Services is yet another feature where the implementation isn't as perfect as I'd like. For technical reasons similar to the issues with drag-and-drop, my Tcl and Python programs can't access the Services menu from within the application itself. And they can only export Services functionality because I discovered a handy tool called ThisService, which allows you to create Services from scripting languages. I'm using the AppleScript support my programs are implementing to add the Services functionality as well. (I tried to create a Cocoa extension that would hook into the Mac's Services functionality, but was not successful--again, technical conflicts between Cocoa and Tcl that I could not work through.) While I feel my solution using the ThisService tool and AppleScript was elegant and actually quite clever, it's certainly not perfect.

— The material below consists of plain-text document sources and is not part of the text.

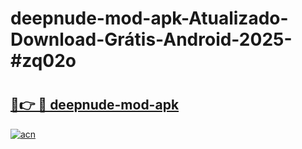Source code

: # deepnude-mod-apk-Atualizado-Download-Grátis-Android-2025-#zq02o

# <h2><a href="https://ainizakaria.my?title=deepnude-mod-apk&ref=24M">🔗👉 🔴 deepnude-mod-apk</a></h2>

[![acn](https://github.com/user-attachments/assets/0f9c940e-d8b0-45ae-aac7-cd30a18b3e1c)](https://ainizakaria.my?title=deepnude-mod-apk&ref=24M)

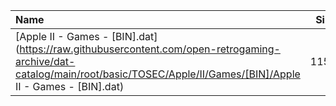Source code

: |Name|Size|
|:---|---:|
|[Apple II - Games - [BIN].dat](https://raw.githubusercontent.com/open-retrogaming-archive/dat-catalog/main/root/basic/TOSEC/Apple/II/Games/[BIN]/Apple II - Games - [BIN].dat)|1156|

Finally, printing. It would be nice to support native printing. Yet the Mac's built-in command-line interface to printing is so adequate for my needs that it's hard to muster too much worry about the lack of Cocoa-native printing in my programs.

My thinking about these issues is guided by more than just my desire to earn revenue by shipping products. It's also guided by the Unix philosophy of programming, which I've written about before. The key idea I'm taking away from the Unix philosophy is "keep it simple, stupid." If I can adequately implement a feature that is effective if imperfect, it's better to go that route than wait indefinitely for perfection. It's hard to say, at this point, if I'll ever perfectly implement drag-and-drop, AppleScript, Services, or printing in my programs. In 2010, my goal is to release commercial products, not open-source libraries. That means building on what I have; it's good enough. Waiting for perfection means waiting for revenue.